The partial randomization replaces randomly chosen $100r\%$ of all pruned weights with random values. Note that, when $r=1$ , the partial randomization is equivalent to the naive randomization (Eq. (2)). In contrast, when $r=0$ , it never randomizes any weights and thus is equivalent to Algorithm 1.

In Figure 1, we observe that $r=0.1$ works well with various network architectures on CIFAR-10, where we use the Kaiming uniform distribution (whose definition will be given in Section 5) for $\mathcal{D}_{\mathrm{param}}$ and $K_{\mathrm{per}}=300$ .

4 Theoretical justification

In this section, we present a theoretical justification for our iterative randomization approach on the weight-pruning of randomly initialized neural networks.

4.1 Setup

We consider a target neural network $f:\mathbb{R}^{d_{0}}\to\mathbb{R}^{d_{l}}$ of depth $l$ , which is described as follows.

f(x)=F_{l}\sigma(F_{l-1}\sigma(\cdots F_{1}(x)\cdots)),

(4)

where $x$ is a $d_{0}$ -dimensional real vector, $\sigma$ is the ReLU activation, and $F_{i}$ is a $d_{i}\times d_{i-1}$ matrix. Our objective is to approximate the target network $f(x)$ by pruning a randomly initialized neural network $g(x)$ , which tends to be larger than the target network.

Similar to the previous works [19, 25], we assume that $g(x)$ is twice as deep as the target network $f(x)$ . Thus, $g(x)$ can be described as

g(x)=G_{2l}\sigma(G_{2l-1}\sigma(\cdots G_{1}(x)\cdots)),

(5)

where $G_{j}$ is a $\widetilde{d}_{j}\times\widetilde{d}_{j-1}$ matrix ( $j=1,\cdots,2l$ ) with $\widetilde{d}_{2i}=d_{i}$ . Each element of the matrix $G_{j}$ is assumed to be drawn from the uniform distribution $U[-1,1]$ . Since there is a one-to-one correspondence between pruned networks of $g(x)$ and sequences of binary matrices $M=\{M_{j}\}_{j=1,\cdots,2l}$ with $M_{j}\in\{0,1\}^{\widetilde{d}_{j}\times\widetilde{d}_{j-1}}$ , every pruned network of $g(x)$ can be described as

g_{M}(x)=(G_{2l}\odot M_{2l})\sigma((G_{2l-1}\odot M_{2l-1})\sigma(\cdots(G_{1}\odot M_{1})(x)\cdots)).

(6)

Under these setups, we recall that the previous works showed that, with high probability, there exists a subnetwork of $g(x)$ that approximates $f(x)$ when the width of $g(x)$ is larger than $f(x)$ by polynomial factors [19] or logarithmic factors [25, 24].

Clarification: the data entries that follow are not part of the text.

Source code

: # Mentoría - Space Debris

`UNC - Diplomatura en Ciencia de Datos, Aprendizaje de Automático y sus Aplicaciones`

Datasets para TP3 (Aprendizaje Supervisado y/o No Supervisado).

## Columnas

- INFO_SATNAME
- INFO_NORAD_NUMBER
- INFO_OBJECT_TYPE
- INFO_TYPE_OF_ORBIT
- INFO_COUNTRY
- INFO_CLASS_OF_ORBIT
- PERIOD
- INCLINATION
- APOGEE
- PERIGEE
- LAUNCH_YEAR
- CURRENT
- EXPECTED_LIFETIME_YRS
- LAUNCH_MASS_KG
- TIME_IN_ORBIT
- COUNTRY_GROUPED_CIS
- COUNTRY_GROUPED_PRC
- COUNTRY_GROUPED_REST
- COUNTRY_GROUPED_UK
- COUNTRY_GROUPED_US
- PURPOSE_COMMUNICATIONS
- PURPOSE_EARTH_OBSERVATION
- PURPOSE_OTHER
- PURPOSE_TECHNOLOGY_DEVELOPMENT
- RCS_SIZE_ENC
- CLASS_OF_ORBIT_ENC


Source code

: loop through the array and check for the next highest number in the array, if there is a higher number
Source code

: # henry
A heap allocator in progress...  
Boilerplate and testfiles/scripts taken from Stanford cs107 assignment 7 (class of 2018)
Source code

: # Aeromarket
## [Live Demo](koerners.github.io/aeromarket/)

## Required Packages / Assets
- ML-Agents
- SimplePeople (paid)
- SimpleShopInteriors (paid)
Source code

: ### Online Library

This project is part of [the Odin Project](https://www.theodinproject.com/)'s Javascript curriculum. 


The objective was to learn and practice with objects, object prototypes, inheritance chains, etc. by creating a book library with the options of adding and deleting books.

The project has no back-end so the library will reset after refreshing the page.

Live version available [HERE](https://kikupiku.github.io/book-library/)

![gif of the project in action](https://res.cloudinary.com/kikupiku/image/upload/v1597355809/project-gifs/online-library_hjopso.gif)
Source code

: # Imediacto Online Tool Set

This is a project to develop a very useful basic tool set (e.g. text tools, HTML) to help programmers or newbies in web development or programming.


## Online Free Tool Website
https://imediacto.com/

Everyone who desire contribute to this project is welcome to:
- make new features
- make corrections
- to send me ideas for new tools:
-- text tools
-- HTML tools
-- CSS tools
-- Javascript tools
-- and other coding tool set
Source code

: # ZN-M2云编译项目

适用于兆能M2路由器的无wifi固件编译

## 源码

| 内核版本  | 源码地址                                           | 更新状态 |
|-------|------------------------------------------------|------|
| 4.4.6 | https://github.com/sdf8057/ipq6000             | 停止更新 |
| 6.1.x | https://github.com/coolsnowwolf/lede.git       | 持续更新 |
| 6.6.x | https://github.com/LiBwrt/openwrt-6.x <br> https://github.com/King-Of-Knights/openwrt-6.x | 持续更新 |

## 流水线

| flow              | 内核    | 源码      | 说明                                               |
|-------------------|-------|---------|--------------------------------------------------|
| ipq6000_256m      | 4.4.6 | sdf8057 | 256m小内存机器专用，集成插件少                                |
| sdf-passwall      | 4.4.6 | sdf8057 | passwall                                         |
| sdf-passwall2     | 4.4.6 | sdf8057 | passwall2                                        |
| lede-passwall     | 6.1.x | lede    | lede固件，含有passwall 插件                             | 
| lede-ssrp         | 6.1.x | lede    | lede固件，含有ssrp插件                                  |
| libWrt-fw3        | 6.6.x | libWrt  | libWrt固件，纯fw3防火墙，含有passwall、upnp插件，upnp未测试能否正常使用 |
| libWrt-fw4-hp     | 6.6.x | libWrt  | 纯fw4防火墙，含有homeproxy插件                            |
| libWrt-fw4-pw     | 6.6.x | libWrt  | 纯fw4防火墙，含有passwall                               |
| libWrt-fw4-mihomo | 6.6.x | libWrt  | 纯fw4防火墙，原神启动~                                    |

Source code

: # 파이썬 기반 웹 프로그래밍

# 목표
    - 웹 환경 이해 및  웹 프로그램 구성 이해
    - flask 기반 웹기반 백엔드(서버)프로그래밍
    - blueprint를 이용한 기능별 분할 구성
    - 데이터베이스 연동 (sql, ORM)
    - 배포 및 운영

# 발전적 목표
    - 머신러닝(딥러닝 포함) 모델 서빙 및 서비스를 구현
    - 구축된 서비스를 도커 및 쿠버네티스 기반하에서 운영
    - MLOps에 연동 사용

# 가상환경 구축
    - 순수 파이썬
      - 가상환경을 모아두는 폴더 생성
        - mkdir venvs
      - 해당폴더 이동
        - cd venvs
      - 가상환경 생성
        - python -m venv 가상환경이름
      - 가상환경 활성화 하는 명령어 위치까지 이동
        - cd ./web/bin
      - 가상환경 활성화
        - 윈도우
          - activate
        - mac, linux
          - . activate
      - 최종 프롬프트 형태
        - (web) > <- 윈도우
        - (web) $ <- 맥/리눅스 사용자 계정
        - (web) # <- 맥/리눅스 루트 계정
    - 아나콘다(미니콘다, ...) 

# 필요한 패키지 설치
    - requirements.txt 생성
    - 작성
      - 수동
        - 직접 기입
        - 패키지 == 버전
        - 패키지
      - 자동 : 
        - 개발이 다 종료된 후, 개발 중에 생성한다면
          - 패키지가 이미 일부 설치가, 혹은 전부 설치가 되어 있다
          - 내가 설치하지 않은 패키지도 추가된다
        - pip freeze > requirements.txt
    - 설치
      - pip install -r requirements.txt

4.2 Formulation and main results

Now we attempt to mathematically formulate our proposed method, IteRand, as an approximation problem. As described in Algorithm 3, the method consists of two steps: optimizing binary variables $M=\{M_{j}\}_{j=1,\cdots,2l}$ and randomizing pruned weights in $g(x)$ . The first step can be formulated as the approximation problem of $f(x)$ by some $g_{M}(x)$ as described above. Corresponding to the second step, we introduce an idealized assumption on $g(x)$ for a given number $R\in\mathbb{N}_{\geq 1}$ : each element of the weight matrix $G_{j}$ can be re-sampled with replacement from the uniform distribution $U[-1,1]$ up to $R-1$ times, for all $j=1,\cdots,2l$ . (re-sampling assumption for $R$ )

Under this re-sampling assumption, we obtain the following theorem.

Theorem 4.1 (Main Theorem)

Fix $\epsilon,\delta>0$ , and we assume that $\lVert F_{i}\rVert_{\rm Frob}\leq 1$ . Let $R\in\mathbb{N}$ , and assume that $g(x)$ satisfies the re-sampling assumption for $R$ .

If $\widetilde{d}_{2i-1}\geq 2d_{i-1}\lceil\frac{64l^{2}d_{i-1}^{2}d_{i}}{\epsilon^{2}R^{2}}\log(\frac{2ld_{i-1}d_{i}}{\delta})\rceil$ holds for all $i=1,\cdots,l$ , then with probability at least $1-\delta$ , there exist binary matrices $M=\{M_{j}\}_{1\leq j\leq 2l}$ such that

\lVert f(x)-g_{M}(x)\rVert_{2}\leq\epsilon,\text{ for }\|x\|_{\infty}\leq 1.

(7)

In particular, if $R$ is larger than $\frac{8ld_{i-1}}{\epsilon}\sqrt{d_{i}\log(\frac{2ld_{i-1}d_{i}}{\delta})}$ , then $\widetilde{d}_{2i-1}=2d_{i-1}$ is enough.

Theorem 4.1 shows that the iterative randomization is provably helpful to approximate wider networks in the weight-pruning optimization of a random network. In fact, the required width for $g(x)$ in Theorem 4.1 is reduced to even twice as wide as $f(x)$ when the number of re-sampling is sufficiently large, in contrast to the prior results without re-sampling assumption where the required width is logarithmically wider than $f(x)$ [25, 24]. This means that, under a fixed amount of parameters of $g(x)$ , we can achieve a higher accuracy by weight-pruning of $g(x)$ with iterative randomization since a wider target network has a higher model capacity.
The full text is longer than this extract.